The Golden Boy of Pye Corner, London, UK
Posted by:
Team Sieni
N 51° 31.027 W 000° 06.084
30U E 701105 N 5711316
The Golden Boy of Pye Corner is a monument to the Great Fire of London. This monument attributes the cause of the fire to the sin of gluttony.
Waymark Code: WM5139
Location: United Kingdom
Date Posted: 10/24/2008
Views: 16
The Golden Boy of Pye Corner is a statue of a chubby boy, and a monument to the Great Fire of London. It was erected at the limit of the fire. Unlike Sir Christopher Wren's monument "The Monument" which blames (or did until the text was removed in 1831) the fire upon the malice of Papists, the Golden Boy blames the fire on the sin of gluttony.
It was originally built into the front of a public house called the Fortune of War. This pub was a gathering place for "resurrectionists" who obtained corpses for dissection by the surgeons at nearby St Barholomew's Hospital.

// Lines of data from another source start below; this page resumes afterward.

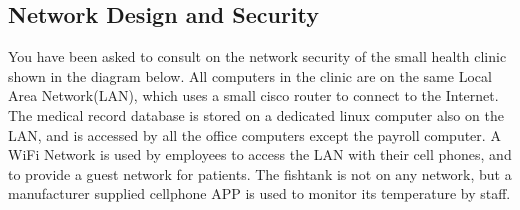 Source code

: \documentclass[9pt, addpoints]{exam}
\begin{document}
\begin{questions}
\newpage
\section*{Network Design and Security}
\question
You have been asked to consult on the network security of the small health
clinic shown in the diagram below. All computers in the clinic are on the
same Local Area Network(LAN), which uses a small cisco router to connect
to the Internet. The medical record database is stored on a dedicated linux computer
also on the LAN, and is accessed by all the office computers except the payroll
computer. A WiFi Network is used by employees to access the LAN
with their cell phones, and to provide a guest network for patients. The fishtank
is not on any network, but a manufacturer supplied cellphone APP is used to
monitor its temperature by staff.


\end{questions}
\end{document}
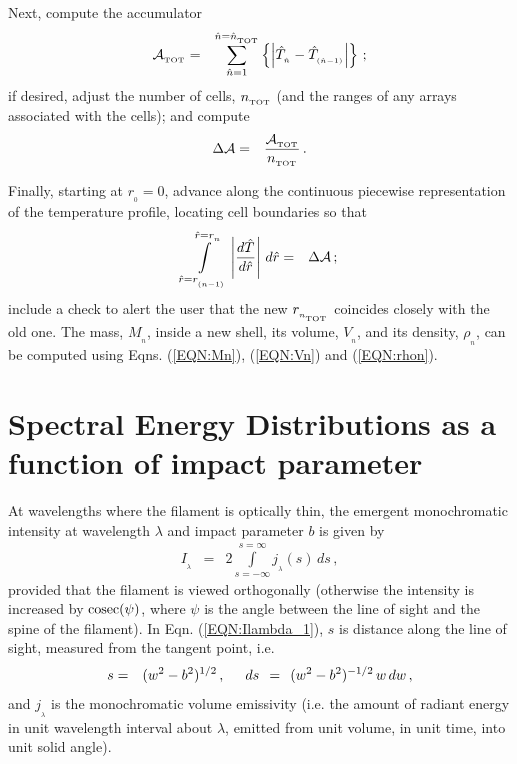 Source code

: \documentclass[usenatbib]{mn2e}
\numberwithin{equation}{section}
\begin{document}
Next, compute the accumulator
\begin{eqnarray}
{\cal A}_{_{\rm TOT}}&=&\sum\limits_{{\hat n}=1}^{{\hat n}={\hat n}_{_{\rm TOT}}}\left\{\left|{\hat T}_{_{\hat n}}-{\hat T}_{_{({\hat n}-1)}}\right|\right\}\,;
\end{eqnarray}
if desired, adjust the number of cells, $n_{_{\rm TOT}}$ (and the ranges of any arrays associated with the cells); and compute
\begin{eqnarray}
\Delta{\cal A}&=&\frac{{\cal A}_{_{\rm TOT}}}{n_{_{\rm TOT}}}\,.
\end{eqnarray}

Finally, starting at $r_{_0}=0$, advance along the continuous piecewise representation of the temperature profile, locating cell boundaries so that
\begin{eqnarray}
\int\limits_{{\hat r}=r_{_{(n-1)}}}^{{\hat r}=r_{_n}}\left|\frac{d{\hat T}}{d{\hat r}}\right|\,d{\hat r}&=&\Delta{\cal A}\,;
\end{eqnarray}
include a check to alert the user that the new $r_{_{n_{_{\rm TOT}}}}$ coincides closely with the old one. The mass, $M_{_n}$, inside a new shell, its volume, $V_{_n}$, and its density, $\rho_{_n}$, can be computed using Eqns. (\ref{EQN:Mn}), (\ref{EQN:Vn}) and (\ref{EQN:rhon}).






\section{Spectral Energy Distributions as a function of impact parameter}

At wavelengths where the filament is optically thin, the emergent monochromatic intensity at wavelength $\lambda$ and impact parameter $b$ is given by
\begin{eqnarray}\label{EQN:Ilambda_1}
I_{_\lambda}&=&2\int\limits_{s=-\infty}^{s=\infty}j_{_\lambda}(s)\,ds\,,
\end{eqnarray}
provided that the filament is viewed orthogonally (otherwise the intensity is increased by ${\rm cosec}(\psi)$, where $\psi$ is the angle between the line of sight and the spine of the filament). In Eqn. (\ref{EQN:Ilambda_1}), $s$ is distance along the line of sight, measured from the tangent point, i.e.
\begin{eqnarray}
s&=&(w^2-b^2)^{1/2}\,,\hspace{0.5cm}ds\;\,=\;\,(w^2-b^2)^{-1/2}\,w\,dw\,,
\end{eqnarray}
and $j_{_\lambda}$ is the monochromatic volume emissivity (i.e. the amount of radiant energy in unit wavelength interval about $\lambda$, emitted from unit volume, in unit time, into unit solid angle).
\end{document}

It is on the corner of Giltspur St and Cock Lane. Cock Lane was once notorious for prostitution, and was the site of a famous ghost hoax in 1762.
Beneath the statue is inscribed
This Boy is in Memory Put up for the late FIRE of LONDON Occasion'd by the Sin of Gluttony 1666
An inscription on the wall below the statue reads
The Boy at Pye Corner was erected to commemorate the staying of the Great Fire which beginning at Pudding Lane was ascribed to the sin of gluttony when not attributed to the Papists as on the Monument and the Boy was made prodigiously fat to enforce the moral He was originally built into the front of a public house called The Fortune of War which used to occupy this site and was pulled down in 1910.
The Fortune of War was the chief house of call North of the river for resurrectionists in body snatching days years ago. The landlord used to show the room where on benches round the walls the bodies were placed labelled with the snatchers' names waiting till the surgeons at St Bartholomew's could run round and appraise them.